Further reliance was placed on the case of B.C. Chaturvedi v. Union of India wherein it was held that the High Court/Tribunal, while exercising the power of judicial review, cannot normally substitute its own conclusion on penalty and impose some other penalty.

If the punishment imposed by the disciplinary authority or the appellate authority shocks the conscience of the High Court/ Tribunal, it would appropriately mould the relief, either directing the disciplinary/appellate authority to reconsider the penalty imposed, or to shorten the litigation, it may itself, in exceptional and rare cases, impose appropriate punishment with cogent reasons in support thereof.

Keeping in view the aforesaid observations, the Court in the instant case observed that the petitioner was dismissed by the Authority for producing fake certificates which certainly amounts to grave misconduct. Therefore, the Court opined that  the Disciplinary Authority was justified in imposing the punishment of dismissal from service.
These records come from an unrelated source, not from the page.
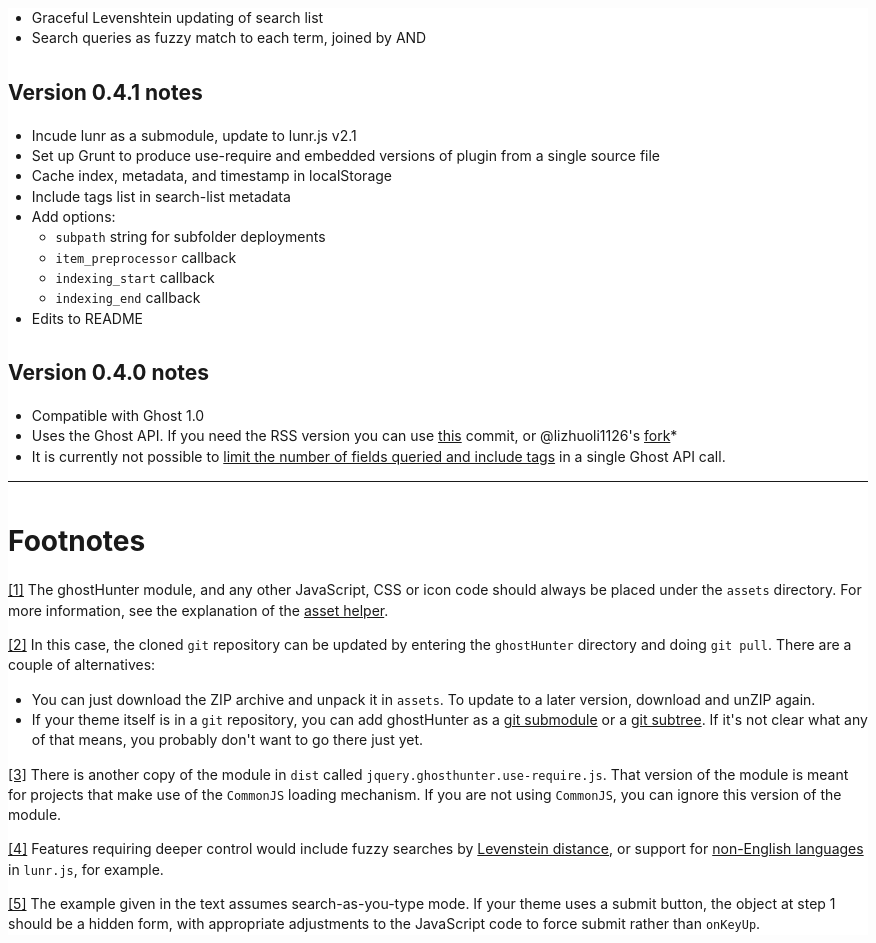 * Graceful Levenshtein updating of search list
* Search queries as fuzzy match to each term, joined by AND

## Version 0.4.1 notes

* Incude lunr as a submodule, update to lunr.js v2.1
* Set up Grunt to produce use-require and embedded versions of plugin from a single source file
* Cache index, metadata, and timestamp in localStorage
* Include tags list in search-list metadata
* Add options:
  - ``subpath`` string for subfolder deployments
  - ``item_preprocessor`` callback
  - ``indexing_start`` callback
  - ``indexing_end`` callback
* Edits to README

## Version 0.4.0 notes

* Compatible with Ghost 1.0
* Uses the Ghost API. If you need the RSS version you can use [this](https://github.com/jamalneufeld/ghostHunter/commit/2e721620868d127e9e688145fabcf5f86249d11b) commit, or @lizhuoli1126's [fork](https://github.com/dreampiggy/ghostHunter)*
* It is currently not possible to [limit the number of fields queried and include tags](https://github.com/TryGhost/Ghost/issues/5615) in a single Ghost API call.

----------

# Footnotes

<a name="f1" href="#r1">[1]</a> The ghostHunter module, and any other JavaScript, CSS or icon code should always be placed under the `assets` directory. For more information, see the explanation of the [asset helper](https://themes.ghost.org/v1.17.0/docs/asset).

<a name="f2" href="#r2">[2]</a> In this case, the cloned `git` repository can be updated by entering the `ghostHunter` directory and doing `git pull`. There are a couple of alternatives:

  * You can just download the ZIP archive and unpack it in `assets`. To update to a later version, download and unZIP again.
  * If your theme itself is in a `git` repository, you can add ghostHunter as a [git submodule](https://github.com/blog/2104-working-with-submodules) or a [git subtree](https://www.atlassian.com/blog/git/alternatives-to-git-submodule-git-subtree). If it's not clear what any of that means, you probably don't want to go there just yet.

<a name="f3" href="#r3">[3]</a> There is another copy of the module in `dist` called `jquery.ghosthunter.use-require.js`. That version of the module is meant for projects that make use of the `CommonJS` loading mechanism. If you are not using `CommonJS`, you can ignore this version of the module.

<a name="f4" href="#r4">[4]</a> Features requiring deeper control would include fuzzy searches by [Levenstein distance](https://en.wikipedia.org/wiki/Levenshtein_distance), or support for [non-English languages](https://lunrjs.com/guides/language_support.html) in `lunr.js`, for example.

<a name="f5" href="#r5">[5]</a> The example given in the text assumes
search-as-you-type mode. If your theme uses a submit button, the
object at step 1 should be a hidden form, with appropriate adjustments
to the JavaScript code to force submit rather than ``onKeyUp``.

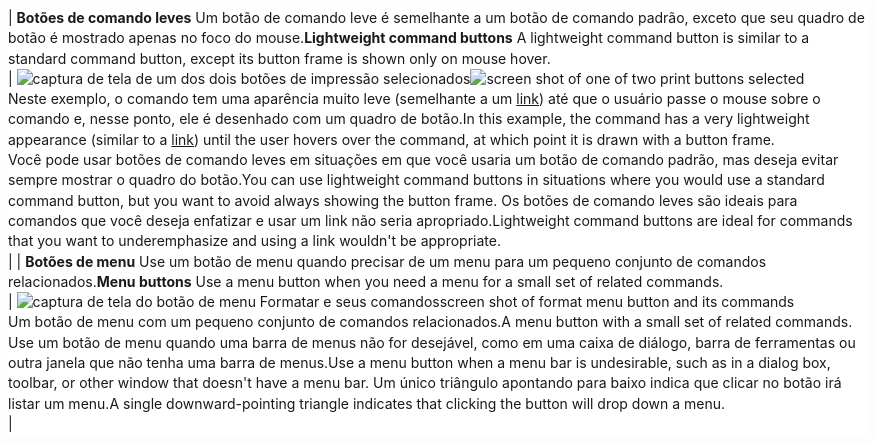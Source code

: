 | <span data-ttu-id="fc934-165">**Botões de comando leves** Um botão de comando leve é semelhante a um botão de comando padrão, exceto que seu quadro de botão é mostrado apenas no foco do mouse.</span><span class="sxs-lookup"><span data-stu-id="fc934-165">**Lightweight command buttons** A lightweight command button is similar to a standard command button, except its button frame is shown only on mouse hover.</span></span> <br/> | <span data-ttu-id="fc934-166">![captura de tela de um dos dois botões de impressão selecionados ](images/ctrl-command-buttons-image8.png)</span><span class="sxs-lookup"><span data-stu-id="fc934-166">![screen shot of one of two print buttons selected ](images/ctrl-command-buttons-image8.png)</span></span><br/> <span data-ttu-id="fc934-167">Neste exemplo, o comando tem uma aparência muito leve (semelhante a um [link](ctrl-links.md)) até que o usuário passe o mouse sobre o comando e, nesse ponto, ele é desenhado com um quadro de botão.</span><span class="sxs-lookup"><span data-stu-id="fc934-167">In this example, the command has a very lightweight appearance (similar to a [link](ctrl-links.md)) until the user hovers over the command, at which point it is drawn with a button frame.</span></span><br/> <span data-ttu-id="fc934-168">Você pode usar botões de comando leves em situações em que você usaria um botão de comando padrão, mas deseja evitar sempre mostrar o quadro do botão.</span><span class="sxs-lookup"><span data-stu-id="fc934-168">You can use lightweight command buttons in situations where you would use a standard command button, but you want to avoid always showing the button frame.</span></span> <span data-ttu-id="fc934-169">Os botões de comando leves são ideais para comandos que você deseja enfatizar e usar um link não seria apropriado.</span><span class="sxs-lookup"><span data-stu-id="fc934-169">Lightweight command buttons are ideal for commands that you want to underemphasize and using a link wouldn't be appropriate.</span></span><br/>                                                                                                                                                                                                                                                                                                                                                                                                                                                                                                                                                                                                                                                                              |
| <span data-ttu-id="fc934-170">**Botões de menu** Use um botão de menu quando precisar de um menu para um pequeno conjunto de comandos relacionados.</span><span class="sxs-lookup"><span data-stu-id="fc934-170">**Menu buttons** Use a menu button when you need a menu for a small set of related commands.</span></span><br/>                                                                 | ![<span data-ttu-id="fc934-171">captura de tela do botão de menu Formatar e seus comandos</span><span class="sxs-lookup"><span data-stu-id="fc934-171">screen shot of format menu button and its commands</span></span> ](images/ctrl-command-buttons-image9.png)<br/> <span data-ttu-id="fc934-172">Um botão de menu com um pequeno conjunto de comandos relacionados.</span><span class="sxs-lookup"><span data-stu-id="fc934-172">A menu button with a small set of related commands.</span></span><br/> <span data-ttu-id="fc934-173">Use um botão de menu quando uma barra de menus não for desejável, como em uma caixa de diálogo, barra de ferramentas ou outra janela que não tenha uma barra de menus.</span><span class="sxs-lookup"><span data-stu-id="fc934-173">Use a menu button when a menu bar is undesirable, such as in a dialog box, toolbar, or other window that doesn't have a menu bar.</span></span> <span data-ttu-id="fc934-174">Um único triângulo apontando para baixo indica que clicar no botão irá listar um menu.</span><span class="sxs-lookup"><span data-stu-id="fc934-174">A single downward-pointing triangle indicates that clicking the button will drop down a menu.</span></span><br/>                                                                                                                                                                                                                                                                                                                                                                                                                                                                                                                                                                                                                                                                                                                                                                                                                                                                              |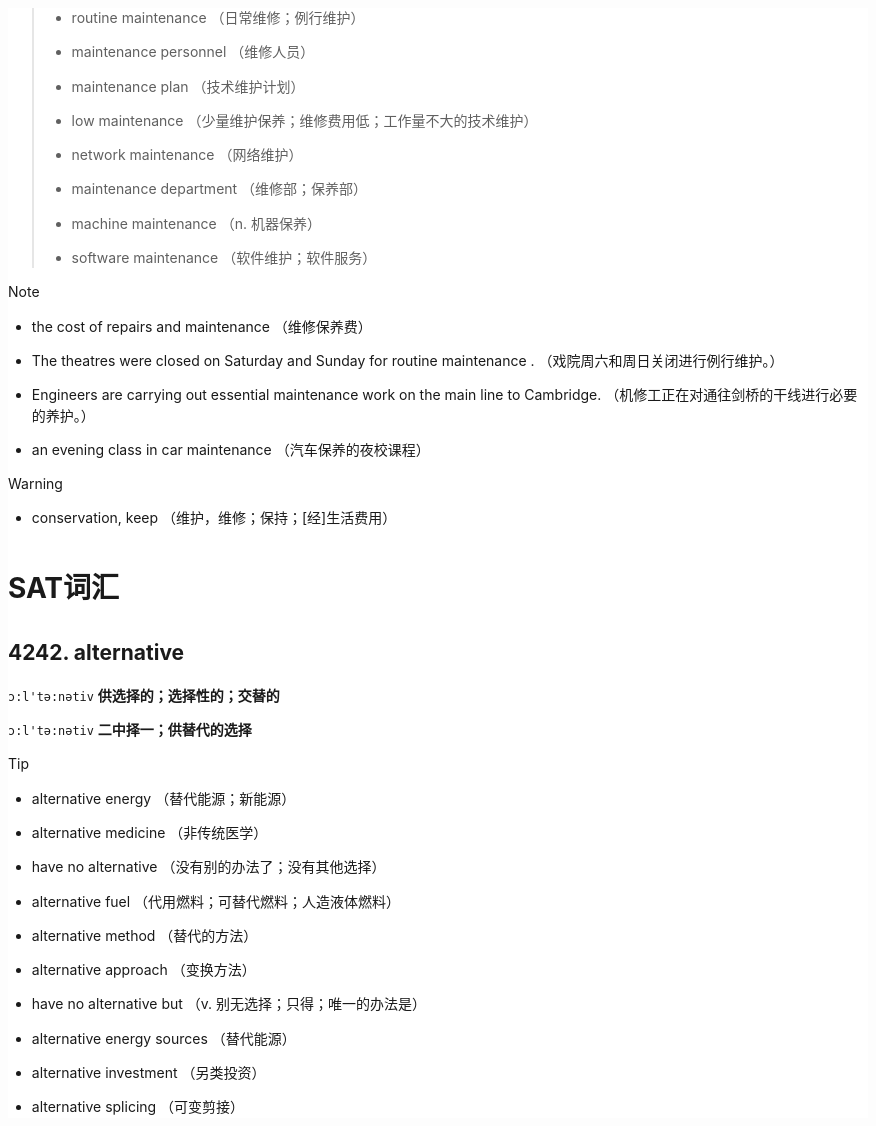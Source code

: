 >
> - routine maintenance （日常维修；例行维护）
>
> - maintenance personnel （维修人员）
>
> - maintenance plan （技术维护计划）
>
> - low maintenance （少量维护保养；维修费用低；工作量不大的技术维护）
>
> - network maintenance （网络维护）
>
> - maintenance department （维修部；保养部）
>
> - machine maintenance （n. 机器保养）
>
> - software maintenance （软件维护；软件服务）
>

> [!NOTE]
>
> - the cost of repairs and maintenance （维修保养费）
>
> - The theatres were closed on Saturday and Sunday for routine maintenance . （戏院周六和周日关闭进行例行维护。）
>
> - Engineers are carrying out essential maintenance work on the main line to Cambridge. （机修工正在对通往剑桥的干线进行必要的养护。）
>
> - an evening class in car maintenance （汽车保养的夜校课程）
>

> [!WARNING]
>
> - conservation, keep （维护，维修；保持；[经]生活费用）
>

# SAT词汇

## 4242. alternative

`ɔ:l'tə:nətiv`  **供选择的；选择性的；交替的**

`ɔ:l'tə:nətiv`  **二中择一；供替代的选择**

> [!TIP]
>
> - alternative energy （替代能源；新能源）
>
> - alternative medicine （非传统医学）
>
> - have no alternative （没有别的办法了；没有其他选择）
>
> - alternative fuel （代用燃料；可替代燃料；人造液体燃料）
>
> - alternative method （替代的方法）
>
> - alternative approach （变换方法）
>
> - have no alternative but （v. 别无选择；只得；唯一的办法是）
>
> - alternative energy sources （替代能源）
>
> - alternative investment （另类投资）
>
> - alternative splicing （可变剪接）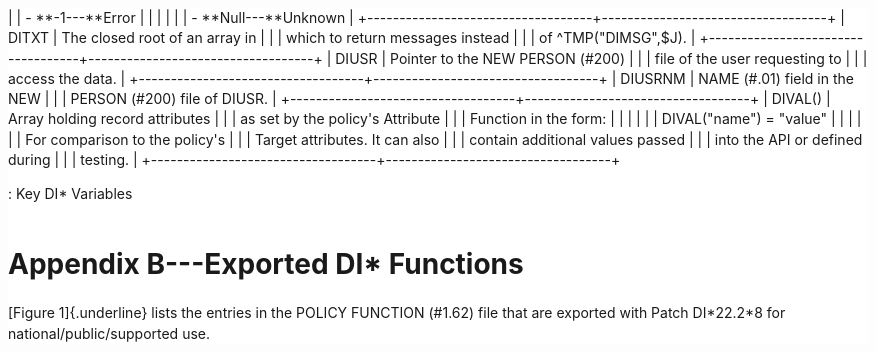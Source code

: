 |                                   | -   **-1---**Error                |
|                                   |                                   |
|                                   | -   **Null---**Unknown            |
+-----------------------------------+-----------------------------------+
| DITXT                             | The closed root of an array in    |
|                                   | which to return messages instead  |
|                                   | of \^TMP("DIMSG",\$J).            |
+-----------------------------------+-----------------------------------+
| DIUSR                             | Pointer to the NEW PERSON (\#200) |
|                                   | file of the user requesting to    |
|                                   | access the data.                  |
+-----------------------------------+-----------------------------------+
| DIUSRNM                           | NAME (\#.01) field in the NEW     |
|                                   | PERSON (\#200) file of DIUSR.     |
+-----------------------------------+-----------------------------------+
| DIVAL()                           | Array holding record attributes   |
|                                   | as set by the policy's Attribute  |
|                                   | Function in the form:             |
|                                   |                                   |
|                                   | DIVAL("name") = "value"           |
|                                   |                                   |
|                                   | For comparison to the policy's    |
|                                   | Target attributes. It can also    |
|                                   | contain additional values passed  |
|                                   | into the API or defined during    |
|                                   | testing.                          |
+-----------------------------------+-----------------------------------+

: Key DI\* Variables

Appendix B---Exported DI\* Functions
====================================

[Figure 1]{.underline} lists the entries in the POLICY FUNCTION (\#1.62)
file that are exported with Patch DI\*22.2\*8 for
national/public/supported use.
It was further observed that the acquittal of the petitioner by the Criminal Court under Sections 468 and 471 of the IPC was on the ground that he was given benefit of doubt and was the same was not an  honourable acquittal. 

It was further observed that it is the settled position of law that unless and until it is found that the punishment imposed by the Disciplinary Authority is shockingly disproportionate and/or there is procedural irregularity in conducting the inquiry, the High Court would not be justified in interfering with the order of punishment imposed by the Disciplinary Authority.

In the light of the above observations and findings, the Apex Court allowed the appeal. Accordingly, the impugned  judgement and order of the High Court was quashed and the order passed by the Disciplinary Authority was upheld.